Indonesia: Enchanting Isles of Bali & Flores

Discover the breathtaking beauty of the classic Indonesian Islands with its lush green hills and pristine white sands that has everyone wanting to return

Karishma Upadhyay
July 14 , 2016
11 Min Read

On an island where every view is post­card-perfect, Bali’s temples are her most iconic landmarks–the dramatic sunset and silhouettes of Uluwatu and Tanah Lot, the mist covered peaks of Mount Agung at Besakih the ‘mother temple’, the Pura Taman Ayun that translates to Garden Temple in the Water, the myste­rious ruins of Goa Gajah or the beauti­fully carved Batuan Temple complex that’s over 1,000 years old. The sunset at Uluwatu is just as spectacular as the guidebooks promise. Perched at the end of a cliff, nearly 70 metres over the crash­ing waves of the Indian Ocean, Uluwatu is overrun by tourists at all hours but more so around sunset. Even as the sun begins its daily descent, I’m ushered into an open-air arena, with the temple and the sea as the perfect backdrop to watch the hypnotic kecak dance.

Goa Gajah Temple, Ubud

About 40 men, dressed only in black-and-white checked sarongs, each with a red hibiscus planted behind their ears, sit in a circle oblivious to the steep banks of spectators that surround them. As the turquoise sky shot with intense shades of pink and copper made way for a bruised purple afterglow, their soft hum of the polyrhythmic chant: cak, cak, cak, reached a crescendo. It’s the familiar story of Sita being kidnapped by Ravana and rescued by Rama who was helped by Hanumana and Garuda. I was riveted, in part by the exquisite costumes of the main characters but mostly by the chant­ing men. Throughout the hour-long per­formance, the men sit, sway and move as one, forming a wall of sound.

The kecak, or the monkey dance as the West has come to know of it, came into its present form in the 1930s when Ger­man painter Walter Spies, one of Bali’s earliest expats, encouraged a Balinese dancer to adapt the ancient chanting to a tourist performance. I remember being mesmerised by the brief kecak scene in Tarsem Singh’s escapist fantasy The Fall about a decade ago and it was no differ­ent when I saw it live recently. The spell was broken only after good triumphed over evil and the houselights came on to facilitate selfies with Ravana and Rama.

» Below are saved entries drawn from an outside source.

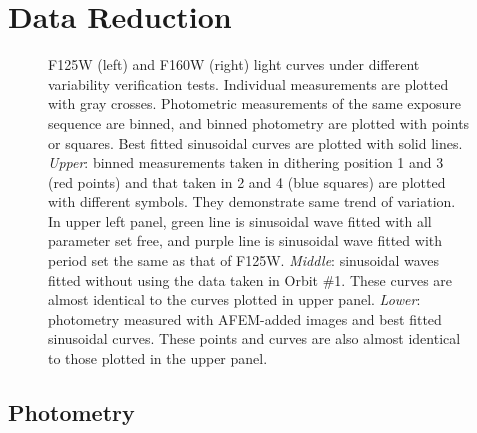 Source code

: \documentclass[apj]{emulateapj}
\newcommand{\ima}{\texttt{ima} files }
\newcommand{\flt}{\texttt{flt} files }
\begin{document}
\section{Data Reduction}



 \begin{figure}
  \centering
  \caption{F125W (left) and F160W (right) light curves under different
    variability verification tests. Individual measurements are
    plotted with gray crosses. Photometric measurements of the same exposure
    sequence are binned, and binned photometry are plotted with points
    or squares. Best fitted sinusoidal curves are plotted with solid
    lines. {\em Upper}: binned measurements taken in dithering
    position 1 and 3 (red points) and that taken in 2 and 4 (blue
    squares) are plotted with different symbols. They demonstrate same
    trend of variation. In upper left panel, green line is sinusoidal
    wave fitted with all parameter set free, and purple line is
    sinusoidal wave fitted with period set the same as that of
    F125W. {\em Middle}: sinusoidal waves fitted without using the
    data taken in Orbit \#1. These curves are almost identical to the
    curves plotted in upper panel. {\em Lower}: photometry measured
    with AFEM-added images and best fitted sinusoidal curves. These
    points and curves are also almost identical to those plotted
    in the upper panel.}
  \label{fig:2}
\end{figure}


\subsection{Photometry}
\end{document}
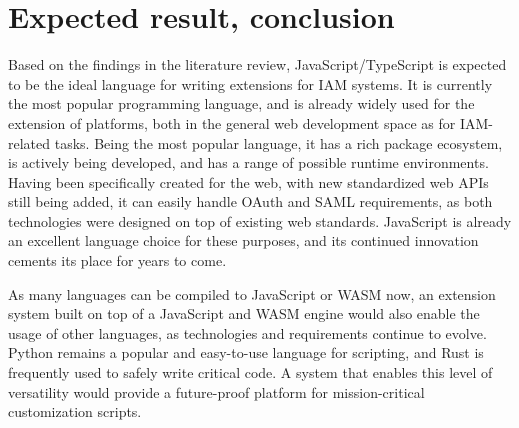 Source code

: \section{Expected result, conclusion}%
\label{sec:expected_results}

Based on the findings in the literature review, JavaScript/TypeScript is expected to be the ideal language for writing extensions for IAM systems. It is currently the most popular programming language, and is already widely used for the extension of platforms, both in the general web development space as for IAM-related tasks. Being the most popular language, it has a rich package ecosystem, is actively being developed, and has a range of possible runtime environments. Having been specifically created for the web, with new standardized web APIs still being added, it can easily handle OAuth and SAML requirements, as both technologies were designed on top of existing web standards. JavaScript is already an excellent language choice for these purposes, and its continued innovation cements its place for years to come.

As many languages can be compiled to JavaScript or WASM now, an extension system built on top of a JavaScript and WASM engine would also enable the usage of other languages, as technologies and requirements continue to evolve. Python remains a popular and easy-to-use language for scripting, and Rust is frequently used to safely write critical code. A system that enables this level of versatility would provide a future-proof platform for mission-critical customization scripts.

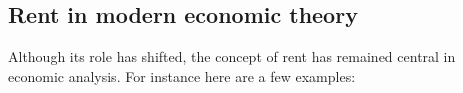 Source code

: 
\subsection{Rent in modern economic theory}
Although its role has shifted, the concept of rent has remained central in economic analysis. For instance here are a few examples: 
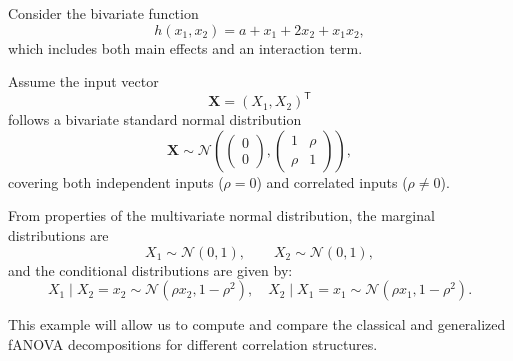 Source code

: \begin{example}\label{ex:running_example}
Consider the bivariate function
\begin{equation}\label{eq:running_example_function}
    h(x_1, x_2) = a + x_1 + 2x_2 + x_1 x_2,
\end{equation}
which includes both main effects and an interaction term.

Assume the input vector
\[
\boldsymbol{X} = (X_1, X_2)^\mathsf{T}
\]
follows a bivariate standard normal distribution
\[
\boldsymbol{X} \sim \mathcal{N}\!\left(
\begin{pmatrix}0 \\ 0\end{pmatrix},
\begin{pmatrix}
1 & \rho \\ 
\rho & 1
\end{pmatrix}
\right),
\]
covering both independent inputs ($\rho = 0$) and correlated inputs ($\rho \neq 0$).

From properties of the multivariate normal distribution, the marginal distributions are
\[
X_1 \sim \mathcal{N}(0,1), \qquad X_2 \sim \mathcal{N}(0,1),
\]
and the conditional distributions are given by:
\[
X_1 \mid X_2=x_2 \sim \mathcal{N}(\rho x_2, 1-\rho^2), \quad
X_2 \mid X_1=x_1 \sim \mathcal{N}(\rho x_1, 1-\rho^2).
\]
\end{example}



This example will allow us to compute and compare the classical and generalized fANOVA decompositions for different correlation structures.

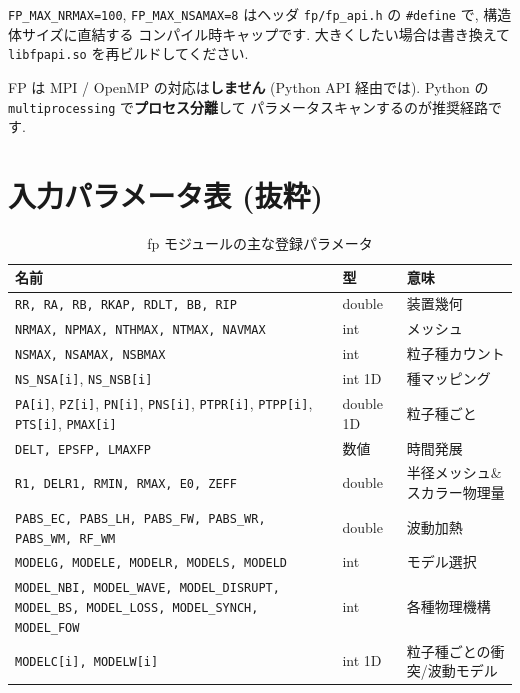 \documentclass[11pt,a4paper]{report}
\begin{document}
\begin{faq}[Q. 大規模メッシュが欲しい]
\texttt{FP\_MAX\_NRMAX=100}, \texttt{FP\_MAX\_NSAMAX=8} はヘッダ
\texttt{fp/fp\_api.h} の \texttt{\#define} で, 構造体サイズに直結する
コンパイル時キャップです. 大きくしたい場合は書き換えて
\texttt{libfpapi.so} を再ビルドしてください.
\end{faq}

\begin{faq}[Q. 複数コアを使いたい]
FP は MPI / OpenMP の対応は\textbf{しません} (Python API 経由では).
Python の \texttt{multiprocessing} で\textbf{プロセス分離}して
パラメータスキャンするのが推奨経路です.
\end{faq}

\section{入力パラメータ表 (抜粋)}

\begin{longtable}{@{}p{3cm}p{2.2cm}p{9.2cm}@{}}
\caption{fp モジュールの主な登録パラメータ}\\
\toprule
\textbf{名前} & \textbf{型} & \textbf{意味} \\ \midrule \endhead
\texttt{RR, RA, RB, RKAP, RDLT, BB, RIP} & double & 装置幾何 \\
\texttt{NRMAX, NPMAX, NTHMAX, NTMAX, NAVMAX} & int & メッシュ \\
\texttt{NSMAX, NSAMAX, NSBMAX} & int & 粒子種カウント \\
\texttt{NS\_NSA[i]}, \texttt{NS\_NSB[i]} & int 1D & 種マッピング \\
\texttt{PA[i]}, \texttt{PZ[i]}, \texttt{PN[i]}, \texttt{PNS[i]}, \texttt{PTPR[i]}, \texttt{PTPP[i]}, \texttt{PTS[i]}, \texttt{PMAX[i]} & double 1D & 粒子種ごと \\
\texttt{DELT, EPSFP, LMAXFP} & 数値 & 時間発展 \\
\texttt{R1, DELR1, RMIN, RMAX, E0, ZEFF} & double & 半径メッシュ\& スカラー物理量 \\
\texttt{PABS\_EC, PABS\_LH, PABS\_FW, PABS\_WR, PABS\_WM, RF\_WM} & double & 波動加熱 \\
\texttt{MODELG, MODELE, MODELR, MODELS, MODELD} & int & モデル選択 \\
\texttt{MODEL\_NBI, MODEL\_WAVE, MODEL\_DISRUPT, MODEL\_BS, MODEL\_LOSS, MODEL\_SYNCH, MODEL\_FOW} & int & 各種物理機構 \\
\texttt{MODELC[i], MODELW[i]} & int 1D & 粒子種ごとの衝突/波動モデル \\
\bottomrule
\end{longtable}
\end{document}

The Balinese are just as serious about their food. The tiny island offers a smor­gasbord that will satisfy every palate and fit every budget. There are honest-to-goodness warungs (tiny road side cafés) all over the island that serve local food like babi guling (suckling pig) or Bali’s take on satay that’s called sate lembat. Ubud is where you head if you are look­ing for organic, vegan, gluten-free or macrobiotic food served in tropical gar­dens overlooking emerald green paddy fields or lily ponds. Acai berry smoothies, pancakes and quinoa pasta are menu staples in Ubud’s organic hipster cafés. Seminyak is where you head for trendy fusion food, al fresco meals with killer views or sunset drinks at beach lounges. Seafood dinners on the beach in Jim­baran are touristy but the soft crash of waves soundtracking a candle-lit meal of fresh seafood, grilled over coconut husk, is one of the simpler pleasures of Bali.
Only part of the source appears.